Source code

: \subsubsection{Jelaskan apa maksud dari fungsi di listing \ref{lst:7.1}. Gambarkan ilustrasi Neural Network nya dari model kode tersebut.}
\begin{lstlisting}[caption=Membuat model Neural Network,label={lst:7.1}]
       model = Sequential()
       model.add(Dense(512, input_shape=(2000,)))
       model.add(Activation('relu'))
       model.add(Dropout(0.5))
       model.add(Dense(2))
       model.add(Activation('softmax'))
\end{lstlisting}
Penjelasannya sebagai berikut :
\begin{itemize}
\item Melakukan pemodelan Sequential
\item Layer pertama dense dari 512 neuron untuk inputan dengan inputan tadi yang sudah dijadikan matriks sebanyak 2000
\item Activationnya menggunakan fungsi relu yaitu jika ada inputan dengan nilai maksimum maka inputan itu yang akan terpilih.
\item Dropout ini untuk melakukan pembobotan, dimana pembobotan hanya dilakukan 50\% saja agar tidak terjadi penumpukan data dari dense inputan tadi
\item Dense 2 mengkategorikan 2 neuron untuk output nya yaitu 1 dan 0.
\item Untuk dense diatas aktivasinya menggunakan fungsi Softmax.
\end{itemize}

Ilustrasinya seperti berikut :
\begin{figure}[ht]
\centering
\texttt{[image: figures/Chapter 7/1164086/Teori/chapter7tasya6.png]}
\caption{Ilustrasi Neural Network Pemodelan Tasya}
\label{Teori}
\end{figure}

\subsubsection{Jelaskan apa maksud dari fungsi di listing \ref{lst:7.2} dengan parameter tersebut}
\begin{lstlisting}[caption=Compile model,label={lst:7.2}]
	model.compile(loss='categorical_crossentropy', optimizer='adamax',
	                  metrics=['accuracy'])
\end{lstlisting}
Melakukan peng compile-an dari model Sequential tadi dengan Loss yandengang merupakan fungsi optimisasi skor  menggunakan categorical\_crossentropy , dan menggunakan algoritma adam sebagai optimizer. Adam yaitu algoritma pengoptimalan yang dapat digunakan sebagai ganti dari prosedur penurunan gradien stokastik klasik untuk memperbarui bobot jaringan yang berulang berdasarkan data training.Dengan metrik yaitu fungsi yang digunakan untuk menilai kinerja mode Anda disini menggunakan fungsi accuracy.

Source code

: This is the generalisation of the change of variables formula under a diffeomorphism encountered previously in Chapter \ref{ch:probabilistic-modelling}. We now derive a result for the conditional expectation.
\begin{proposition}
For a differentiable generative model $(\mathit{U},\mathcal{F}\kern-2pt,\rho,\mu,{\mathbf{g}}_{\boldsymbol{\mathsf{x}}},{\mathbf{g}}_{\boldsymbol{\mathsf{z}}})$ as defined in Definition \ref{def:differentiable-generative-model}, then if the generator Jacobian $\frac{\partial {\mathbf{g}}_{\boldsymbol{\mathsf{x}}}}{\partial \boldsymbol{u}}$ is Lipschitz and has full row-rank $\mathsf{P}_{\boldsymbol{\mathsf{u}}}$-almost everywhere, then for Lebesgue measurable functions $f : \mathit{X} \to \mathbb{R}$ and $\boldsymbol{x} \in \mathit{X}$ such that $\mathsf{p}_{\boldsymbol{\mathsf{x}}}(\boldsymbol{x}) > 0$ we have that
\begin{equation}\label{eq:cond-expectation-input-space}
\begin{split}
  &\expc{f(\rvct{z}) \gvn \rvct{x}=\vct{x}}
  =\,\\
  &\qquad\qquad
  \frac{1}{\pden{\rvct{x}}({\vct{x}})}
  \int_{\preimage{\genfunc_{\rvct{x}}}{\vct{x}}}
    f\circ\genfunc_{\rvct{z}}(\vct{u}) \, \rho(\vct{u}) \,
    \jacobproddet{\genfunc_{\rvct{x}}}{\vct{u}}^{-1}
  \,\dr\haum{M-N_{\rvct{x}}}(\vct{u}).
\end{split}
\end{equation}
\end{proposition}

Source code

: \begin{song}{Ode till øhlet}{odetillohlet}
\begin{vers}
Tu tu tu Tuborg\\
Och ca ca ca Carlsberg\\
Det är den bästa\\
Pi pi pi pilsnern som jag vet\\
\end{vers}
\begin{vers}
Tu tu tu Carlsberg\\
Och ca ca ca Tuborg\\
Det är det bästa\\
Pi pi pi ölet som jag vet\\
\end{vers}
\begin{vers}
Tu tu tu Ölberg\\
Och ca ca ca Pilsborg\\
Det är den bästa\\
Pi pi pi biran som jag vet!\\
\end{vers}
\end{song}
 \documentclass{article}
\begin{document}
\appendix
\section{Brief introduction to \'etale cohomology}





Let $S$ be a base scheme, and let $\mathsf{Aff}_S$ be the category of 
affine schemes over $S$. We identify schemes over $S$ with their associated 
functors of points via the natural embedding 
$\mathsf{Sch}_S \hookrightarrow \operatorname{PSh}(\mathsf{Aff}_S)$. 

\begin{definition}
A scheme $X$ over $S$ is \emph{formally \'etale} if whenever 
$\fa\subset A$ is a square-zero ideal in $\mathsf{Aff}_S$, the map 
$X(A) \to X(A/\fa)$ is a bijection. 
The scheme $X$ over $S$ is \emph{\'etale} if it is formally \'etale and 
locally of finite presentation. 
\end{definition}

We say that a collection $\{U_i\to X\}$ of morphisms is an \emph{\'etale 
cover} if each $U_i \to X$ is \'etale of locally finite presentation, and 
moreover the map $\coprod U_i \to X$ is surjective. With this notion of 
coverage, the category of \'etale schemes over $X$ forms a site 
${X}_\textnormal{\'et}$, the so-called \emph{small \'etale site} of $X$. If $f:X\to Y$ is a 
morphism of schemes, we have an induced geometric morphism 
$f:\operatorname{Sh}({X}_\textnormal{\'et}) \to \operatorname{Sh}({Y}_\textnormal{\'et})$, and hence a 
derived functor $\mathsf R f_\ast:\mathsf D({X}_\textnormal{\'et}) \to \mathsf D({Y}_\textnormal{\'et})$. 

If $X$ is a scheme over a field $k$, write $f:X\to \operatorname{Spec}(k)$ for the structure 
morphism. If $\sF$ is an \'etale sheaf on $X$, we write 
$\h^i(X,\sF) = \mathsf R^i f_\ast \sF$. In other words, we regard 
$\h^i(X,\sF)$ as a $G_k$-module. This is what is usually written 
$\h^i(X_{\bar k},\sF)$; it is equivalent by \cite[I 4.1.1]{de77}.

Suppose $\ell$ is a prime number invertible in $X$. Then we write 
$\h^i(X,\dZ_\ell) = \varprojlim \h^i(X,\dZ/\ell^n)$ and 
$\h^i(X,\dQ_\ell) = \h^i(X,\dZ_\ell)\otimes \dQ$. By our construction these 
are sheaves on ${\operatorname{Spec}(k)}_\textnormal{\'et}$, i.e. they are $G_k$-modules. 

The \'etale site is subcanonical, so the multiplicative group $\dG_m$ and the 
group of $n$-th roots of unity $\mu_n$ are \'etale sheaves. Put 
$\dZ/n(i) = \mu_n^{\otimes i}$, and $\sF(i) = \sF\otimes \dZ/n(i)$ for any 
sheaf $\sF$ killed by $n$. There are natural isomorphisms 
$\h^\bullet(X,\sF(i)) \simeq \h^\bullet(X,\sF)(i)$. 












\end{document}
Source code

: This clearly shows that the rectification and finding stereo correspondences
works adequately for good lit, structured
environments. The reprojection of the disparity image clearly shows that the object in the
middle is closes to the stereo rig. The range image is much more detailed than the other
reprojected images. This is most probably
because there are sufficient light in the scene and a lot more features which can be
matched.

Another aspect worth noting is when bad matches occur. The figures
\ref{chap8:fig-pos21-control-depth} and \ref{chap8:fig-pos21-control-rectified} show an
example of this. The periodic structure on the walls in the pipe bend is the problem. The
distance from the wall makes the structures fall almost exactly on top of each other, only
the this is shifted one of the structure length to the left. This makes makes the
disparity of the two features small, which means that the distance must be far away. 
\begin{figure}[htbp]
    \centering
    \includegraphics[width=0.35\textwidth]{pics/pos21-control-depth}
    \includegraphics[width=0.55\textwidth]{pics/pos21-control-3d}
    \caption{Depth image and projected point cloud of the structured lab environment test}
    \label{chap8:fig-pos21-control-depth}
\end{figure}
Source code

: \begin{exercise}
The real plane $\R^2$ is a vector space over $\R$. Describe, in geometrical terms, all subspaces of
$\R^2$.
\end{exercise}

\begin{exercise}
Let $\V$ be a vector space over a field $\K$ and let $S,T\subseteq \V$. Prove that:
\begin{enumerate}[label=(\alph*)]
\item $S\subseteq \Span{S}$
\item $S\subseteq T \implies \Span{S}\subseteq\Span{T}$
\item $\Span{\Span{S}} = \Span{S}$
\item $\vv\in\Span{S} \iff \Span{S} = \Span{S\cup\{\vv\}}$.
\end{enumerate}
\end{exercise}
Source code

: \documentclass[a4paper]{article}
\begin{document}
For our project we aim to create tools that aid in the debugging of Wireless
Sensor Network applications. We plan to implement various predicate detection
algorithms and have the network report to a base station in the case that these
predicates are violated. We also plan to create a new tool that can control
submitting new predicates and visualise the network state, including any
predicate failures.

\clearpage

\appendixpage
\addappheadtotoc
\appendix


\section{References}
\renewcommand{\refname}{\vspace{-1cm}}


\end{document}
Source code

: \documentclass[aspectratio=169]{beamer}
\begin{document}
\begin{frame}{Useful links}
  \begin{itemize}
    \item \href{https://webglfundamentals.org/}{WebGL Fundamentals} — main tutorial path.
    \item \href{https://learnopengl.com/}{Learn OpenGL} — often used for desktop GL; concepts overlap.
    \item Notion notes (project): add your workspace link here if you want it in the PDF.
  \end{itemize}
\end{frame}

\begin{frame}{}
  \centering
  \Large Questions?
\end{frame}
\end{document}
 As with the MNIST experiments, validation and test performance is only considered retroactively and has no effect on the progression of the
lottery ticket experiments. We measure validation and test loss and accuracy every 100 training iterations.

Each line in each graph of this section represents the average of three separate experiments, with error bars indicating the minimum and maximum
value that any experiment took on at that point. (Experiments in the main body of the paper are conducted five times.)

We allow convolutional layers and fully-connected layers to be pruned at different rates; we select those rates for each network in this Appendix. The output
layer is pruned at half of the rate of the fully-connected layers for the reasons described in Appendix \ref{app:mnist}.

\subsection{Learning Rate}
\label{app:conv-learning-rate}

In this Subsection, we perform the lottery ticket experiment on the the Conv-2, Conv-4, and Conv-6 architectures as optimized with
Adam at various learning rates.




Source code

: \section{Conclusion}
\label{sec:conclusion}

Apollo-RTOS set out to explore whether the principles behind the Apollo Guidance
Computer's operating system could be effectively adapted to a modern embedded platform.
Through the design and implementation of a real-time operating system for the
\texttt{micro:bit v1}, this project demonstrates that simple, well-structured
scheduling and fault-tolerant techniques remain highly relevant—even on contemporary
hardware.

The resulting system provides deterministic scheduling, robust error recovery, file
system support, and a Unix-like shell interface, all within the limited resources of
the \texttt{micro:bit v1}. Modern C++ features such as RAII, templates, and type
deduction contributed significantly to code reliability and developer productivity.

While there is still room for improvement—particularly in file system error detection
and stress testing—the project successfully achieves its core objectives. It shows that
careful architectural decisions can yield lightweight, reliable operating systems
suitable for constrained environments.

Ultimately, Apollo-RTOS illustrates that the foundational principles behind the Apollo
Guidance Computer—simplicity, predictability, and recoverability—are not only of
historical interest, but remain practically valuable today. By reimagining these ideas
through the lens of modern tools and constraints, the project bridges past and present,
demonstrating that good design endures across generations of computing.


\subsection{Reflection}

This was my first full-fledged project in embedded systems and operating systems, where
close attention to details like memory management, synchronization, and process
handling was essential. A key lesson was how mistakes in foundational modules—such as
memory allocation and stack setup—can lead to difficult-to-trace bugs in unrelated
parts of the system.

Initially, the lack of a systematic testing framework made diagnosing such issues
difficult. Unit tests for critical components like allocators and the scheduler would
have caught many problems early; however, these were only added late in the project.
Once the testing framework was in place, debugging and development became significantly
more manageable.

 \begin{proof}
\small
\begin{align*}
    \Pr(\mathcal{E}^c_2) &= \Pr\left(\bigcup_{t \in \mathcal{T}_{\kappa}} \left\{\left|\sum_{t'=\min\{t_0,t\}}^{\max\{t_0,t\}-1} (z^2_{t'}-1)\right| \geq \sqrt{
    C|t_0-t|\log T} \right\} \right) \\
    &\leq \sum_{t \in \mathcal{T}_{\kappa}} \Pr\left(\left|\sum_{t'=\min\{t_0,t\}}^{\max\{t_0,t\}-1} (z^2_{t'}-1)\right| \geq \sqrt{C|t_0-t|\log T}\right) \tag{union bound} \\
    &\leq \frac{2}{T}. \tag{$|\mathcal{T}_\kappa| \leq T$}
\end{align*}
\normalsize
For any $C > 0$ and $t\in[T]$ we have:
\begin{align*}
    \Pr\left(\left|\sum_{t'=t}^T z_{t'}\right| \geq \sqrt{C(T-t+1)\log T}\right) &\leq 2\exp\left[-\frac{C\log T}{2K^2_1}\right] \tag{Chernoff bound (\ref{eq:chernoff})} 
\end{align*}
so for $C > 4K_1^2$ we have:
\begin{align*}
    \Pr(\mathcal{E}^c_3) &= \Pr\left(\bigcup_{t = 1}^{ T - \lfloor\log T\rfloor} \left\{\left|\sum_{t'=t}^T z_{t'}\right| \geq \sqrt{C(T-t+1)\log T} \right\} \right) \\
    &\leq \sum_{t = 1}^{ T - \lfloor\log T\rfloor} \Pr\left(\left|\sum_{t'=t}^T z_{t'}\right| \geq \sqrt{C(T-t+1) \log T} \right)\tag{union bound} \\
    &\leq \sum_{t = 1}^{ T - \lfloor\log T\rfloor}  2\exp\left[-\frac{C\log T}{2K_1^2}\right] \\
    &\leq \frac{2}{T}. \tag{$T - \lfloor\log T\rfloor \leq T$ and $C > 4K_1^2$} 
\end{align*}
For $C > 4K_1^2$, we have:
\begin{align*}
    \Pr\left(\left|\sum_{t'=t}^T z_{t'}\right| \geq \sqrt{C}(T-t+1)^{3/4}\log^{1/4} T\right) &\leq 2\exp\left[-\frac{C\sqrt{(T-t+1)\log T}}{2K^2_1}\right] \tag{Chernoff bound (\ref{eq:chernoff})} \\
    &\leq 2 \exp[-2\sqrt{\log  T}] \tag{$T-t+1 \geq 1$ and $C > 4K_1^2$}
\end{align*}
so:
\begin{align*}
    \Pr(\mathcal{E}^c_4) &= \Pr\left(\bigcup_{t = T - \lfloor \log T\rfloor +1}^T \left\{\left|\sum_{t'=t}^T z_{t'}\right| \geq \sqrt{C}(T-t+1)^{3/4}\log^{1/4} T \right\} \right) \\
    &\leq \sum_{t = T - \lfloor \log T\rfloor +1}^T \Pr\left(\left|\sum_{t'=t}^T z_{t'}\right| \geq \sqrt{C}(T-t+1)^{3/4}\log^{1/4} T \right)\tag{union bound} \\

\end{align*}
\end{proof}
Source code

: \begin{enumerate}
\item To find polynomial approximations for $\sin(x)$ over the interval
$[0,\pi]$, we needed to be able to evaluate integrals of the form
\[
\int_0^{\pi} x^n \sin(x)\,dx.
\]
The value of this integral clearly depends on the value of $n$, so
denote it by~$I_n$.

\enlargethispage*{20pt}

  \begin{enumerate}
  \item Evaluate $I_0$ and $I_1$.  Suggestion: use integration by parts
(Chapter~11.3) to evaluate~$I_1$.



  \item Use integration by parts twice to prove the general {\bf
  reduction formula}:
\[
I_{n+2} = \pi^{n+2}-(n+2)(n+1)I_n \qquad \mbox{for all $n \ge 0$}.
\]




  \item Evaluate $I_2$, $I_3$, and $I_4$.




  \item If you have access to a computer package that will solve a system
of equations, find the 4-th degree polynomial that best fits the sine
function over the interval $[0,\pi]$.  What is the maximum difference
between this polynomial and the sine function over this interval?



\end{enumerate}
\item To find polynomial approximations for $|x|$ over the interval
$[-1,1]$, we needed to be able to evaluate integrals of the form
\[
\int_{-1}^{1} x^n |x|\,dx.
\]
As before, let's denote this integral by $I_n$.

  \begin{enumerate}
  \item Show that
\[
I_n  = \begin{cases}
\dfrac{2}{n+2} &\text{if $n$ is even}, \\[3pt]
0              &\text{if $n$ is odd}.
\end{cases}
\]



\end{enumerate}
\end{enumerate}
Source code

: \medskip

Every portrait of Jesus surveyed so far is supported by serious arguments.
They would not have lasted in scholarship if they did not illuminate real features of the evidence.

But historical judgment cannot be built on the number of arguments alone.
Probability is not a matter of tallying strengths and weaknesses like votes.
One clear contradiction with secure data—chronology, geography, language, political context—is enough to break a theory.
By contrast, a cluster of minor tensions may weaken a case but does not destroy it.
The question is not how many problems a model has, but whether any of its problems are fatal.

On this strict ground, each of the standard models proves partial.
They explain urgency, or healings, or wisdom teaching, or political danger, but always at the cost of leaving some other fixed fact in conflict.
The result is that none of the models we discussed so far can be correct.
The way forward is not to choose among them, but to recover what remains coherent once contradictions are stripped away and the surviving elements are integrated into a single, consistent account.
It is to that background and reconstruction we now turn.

--------------------

- **Exercise description**
Within the listing above, the range opens at the line with "is usually written" and closes at the line with "our construction these". Reproduce exactly the lines of that range, including both ends.

- **Solution**
$\h^i(X,\sF)$ as a $G_k$-module. This is what is usually written 
$\h^i(X_{\bar k},\sF)$; it is equivalent by \cite[I 4.1.1]{de77}.

Suppose $\ell$ is a prime number invertible in $X$. Then we write 
$\h^i(X,\dZ_\ell) = \varprojlim \h^i(X,\dZ/\ell^n)$ and 
$\h^i(X,\dQ_\ell) = \h^i(X,\dZ_\ell)\otimes \dQ$. By our construction these 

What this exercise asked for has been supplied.